Durante la sosta, è possibile fare di nuovo rifornimento d’acqua, presso un altro fontanile, prima di affrontare l’ultimo difficoltoso tratto di salita che, da questo punto, inizia ad essere bianca e che ci costringe a procedere così lentamente tanto che può capitare di perdere l’equilibrio ed essere costretti ad appoggiare i piedi a terra, nel qual caso, la ripartenza sarà piuttosto difficoltosa per via del fatto che, il pietrame che si sfalda dalla montagna impedisce alla ruota posteriore di trovare la giusta aderenza a sviluppare la coppia necessaria,anche utilizzando il “rapportino”. Ancora qualche decina di metri e si arriva al valico, oltre il quale si comincia a scendere verso i prati di Stroncone poco prima dei quali, si svolta a destra seguendo la segnaletica della “GW del Nera” in direzione Marmore.

Da questo punto ci si addentra di nuovo nel fitto di una vegetazione di faggi e castagni, interrotta di tanto in tanto da radure assolate dove è possibile incontrare anche animali al pascolo e si continua così procedendo nel mezzo della montagna, intorno agli 800 m, prima di arrivare in località Cimitelle disseminata di piccole villette (altra piccola fontanella). Avanti così per qualche chilometro ancora, attraverso un percorso misto, molto divertente e particolarmente adatto per le uscite in gruppo,seguendo sempre la segnaletica fino a raggiungere il paese di Miranda che, dall’alto di un colle, sovrasta la conca Ternana. Da questo punto la strada è di nuovo asfaltata e si scende fino ad arrivare al bivio per Marmore, sulla nostra destra, da cui inizia un nuovo tratto sterrato che ci porta in località Rancio dove il fiume Velino, o meglio parte di esso, si ferma prima di iniziare la sua ultima discesa all’interno delle condotte forzate, per raggiungere la centrale idroelettrica di Galleto, il luogo in cui, da quasi un secolo, l’acqua diventa energia. Superato l’impianto di presa delle acque, ci si immette nella provinciale 79, entrando di fatto nel centro abitato di Marmore per voltare a sinistra, oltre la ferrovia, appena dopo il ponte “regolatore” per una sosta all’interno del parco “i campacci” nel quale, dall’alto della rupe, è possibile ammirare la sottostante valle del Nera, disseminata di antichi borghi arroccati sulle alture. Qui è stato inoltre allestito un parco di archeologia industriale dedicato agli impianti di produzione di energia elettrica che hanno segnato la storia di Terni, della sua acciaieria e del suo territorio. Una volta entrati in quest’area è possibile scendere, lasciando la bici, lungo i sentieri che portano in vari punti di osservazione, dai quali si può ammirare lo spettacolo straordinario del Velino che, con tre salti di 165 metri complessivi, si getta nel fiume Nera formando così le cascate più alte d’Europa.

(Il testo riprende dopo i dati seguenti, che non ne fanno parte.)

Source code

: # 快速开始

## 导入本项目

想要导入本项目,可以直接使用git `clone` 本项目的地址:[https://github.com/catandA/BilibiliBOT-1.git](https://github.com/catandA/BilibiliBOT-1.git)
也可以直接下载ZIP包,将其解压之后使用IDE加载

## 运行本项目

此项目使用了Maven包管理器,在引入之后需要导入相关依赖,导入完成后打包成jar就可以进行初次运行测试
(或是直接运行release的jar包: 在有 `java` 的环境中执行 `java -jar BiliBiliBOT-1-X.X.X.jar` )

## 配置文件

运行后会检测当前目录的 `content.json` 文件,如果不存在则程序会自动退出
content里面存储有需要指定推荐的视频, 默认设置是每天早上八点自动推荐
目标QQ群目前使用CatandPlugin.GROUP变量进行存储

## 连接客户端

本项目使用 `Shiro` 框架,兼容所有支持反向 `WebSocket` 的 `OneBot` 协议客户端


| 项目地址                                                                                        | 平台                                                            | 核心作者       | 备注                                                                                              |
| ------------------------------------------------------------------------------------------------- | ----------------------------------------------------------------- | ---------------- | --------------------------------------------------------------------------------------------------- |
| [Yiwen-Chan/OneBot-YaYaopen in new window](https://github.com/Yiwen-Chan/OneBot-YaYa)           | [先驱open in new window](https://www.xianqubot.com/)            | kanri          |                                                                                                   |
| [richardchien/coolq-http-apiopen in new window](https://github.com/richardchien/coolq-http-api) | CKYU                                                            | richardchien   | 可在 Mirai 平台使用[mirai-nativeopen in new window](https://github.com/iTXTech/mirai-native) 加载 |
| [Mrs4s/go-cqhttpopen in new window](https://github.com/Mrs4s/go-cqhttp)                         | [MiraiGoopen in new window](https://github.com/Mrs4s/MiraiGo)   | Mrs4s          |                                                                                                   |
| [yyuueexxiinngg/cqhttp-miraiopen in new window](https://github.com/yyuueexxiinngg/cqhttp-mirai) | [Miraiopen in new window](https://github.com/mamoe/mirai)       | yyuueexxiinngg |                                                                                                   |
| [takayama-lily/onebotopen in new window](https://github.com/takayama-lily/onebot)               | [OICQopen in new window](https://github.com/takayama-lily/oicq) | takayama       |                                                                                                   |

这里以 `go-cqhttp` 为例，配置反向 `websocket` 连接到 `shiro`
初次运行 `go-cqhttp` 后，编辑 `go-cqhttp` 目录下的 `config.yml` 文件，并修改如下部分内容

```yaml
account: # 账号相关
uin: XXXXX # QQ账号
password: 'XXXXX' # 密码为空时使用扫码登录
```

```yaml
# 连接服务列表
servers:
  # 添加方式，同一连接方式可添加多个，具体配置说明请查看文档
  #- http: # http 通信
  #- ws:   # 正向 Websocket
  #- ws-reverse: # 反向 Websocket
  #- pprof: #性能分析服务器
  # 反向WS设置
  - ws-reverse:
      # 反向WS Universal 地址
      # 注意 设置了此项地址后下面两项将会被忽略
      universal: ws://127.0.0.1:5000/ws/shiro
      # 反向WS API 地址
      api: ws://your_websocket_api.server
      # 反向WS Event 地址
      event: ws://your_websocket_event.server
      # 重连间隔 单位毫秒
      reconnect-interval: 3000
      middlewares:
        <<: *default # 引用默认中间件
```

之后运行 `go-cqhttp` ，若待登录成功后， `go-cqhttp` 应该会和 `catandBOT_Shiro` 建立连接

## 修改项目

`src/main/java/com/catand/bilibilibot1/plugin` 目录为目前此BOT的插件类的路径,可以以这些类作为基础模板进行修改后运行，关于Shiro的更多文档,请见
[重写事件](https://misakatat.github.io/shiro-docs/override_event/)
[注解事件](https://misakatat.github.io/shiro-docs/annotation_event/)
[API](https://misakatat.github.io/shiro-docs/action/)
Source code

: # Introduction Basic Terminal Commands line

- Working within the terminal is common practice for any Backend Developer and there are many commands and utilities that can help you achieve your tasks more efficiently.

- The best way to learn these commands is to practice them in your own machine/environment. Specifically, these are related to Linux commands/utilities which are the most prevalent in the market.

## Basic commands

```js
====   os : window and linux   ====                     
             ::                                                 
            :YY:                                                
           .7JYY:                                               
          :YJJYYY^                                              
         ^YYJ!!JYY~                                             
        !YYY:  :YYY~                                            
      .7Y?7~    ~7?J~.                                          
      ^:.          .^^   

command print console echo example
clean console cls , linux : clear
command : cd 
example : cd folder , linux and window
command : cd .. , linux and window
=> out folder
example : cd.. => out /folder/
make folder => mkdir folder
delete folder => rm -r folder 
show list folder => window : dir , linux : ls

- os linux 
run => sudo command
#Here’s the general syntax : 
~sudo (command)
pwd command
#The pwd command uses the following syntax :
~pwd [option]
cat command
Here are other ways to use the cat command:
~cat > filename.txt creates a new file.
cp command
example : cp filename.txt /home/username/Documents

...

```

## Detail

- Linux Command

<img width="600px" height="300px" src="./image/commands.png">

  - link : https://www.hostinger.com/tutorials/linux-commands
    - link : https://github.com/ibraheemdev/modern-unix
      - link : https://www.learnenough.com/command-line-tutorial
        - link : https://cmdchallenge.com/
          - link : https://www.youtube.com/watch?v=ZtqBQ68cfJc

Tornati sulla strada provinciale si procede, a questo punto, verso il luogo di partenza, ovvero il Lago di Piediluco, passando lungo lo sterrato che costeggia il Velino per riprendere poi la strada asfaltata lungo la quale si procede fino ad arrivare al bivio che dà accesso al paese. Si attraversa, a questo punto, il centro abitato dal quale si può ammirare il lago immerso nel verde delle colline che lo circondano e tra le quali spicca in particolar modo la “montagna dell’Eco” con la sua forma di piramide quasi perfetta facendo visita, volendo, al santuario di san Francesco costruito nel XIII secolo nel luogo in cui il santo si imbarcava per le sue missioni. Superato il paese, si arriva finalmente nel luogo di partenza, il centro nautico che ospita le Federazione Italiana di Canottaggio, dopo un percorso di circa 2 ore e mezza (al netto delle soste) attraverso millenni di storia, natura incontaminata, spiritualità e opere di ingegneria idraulica.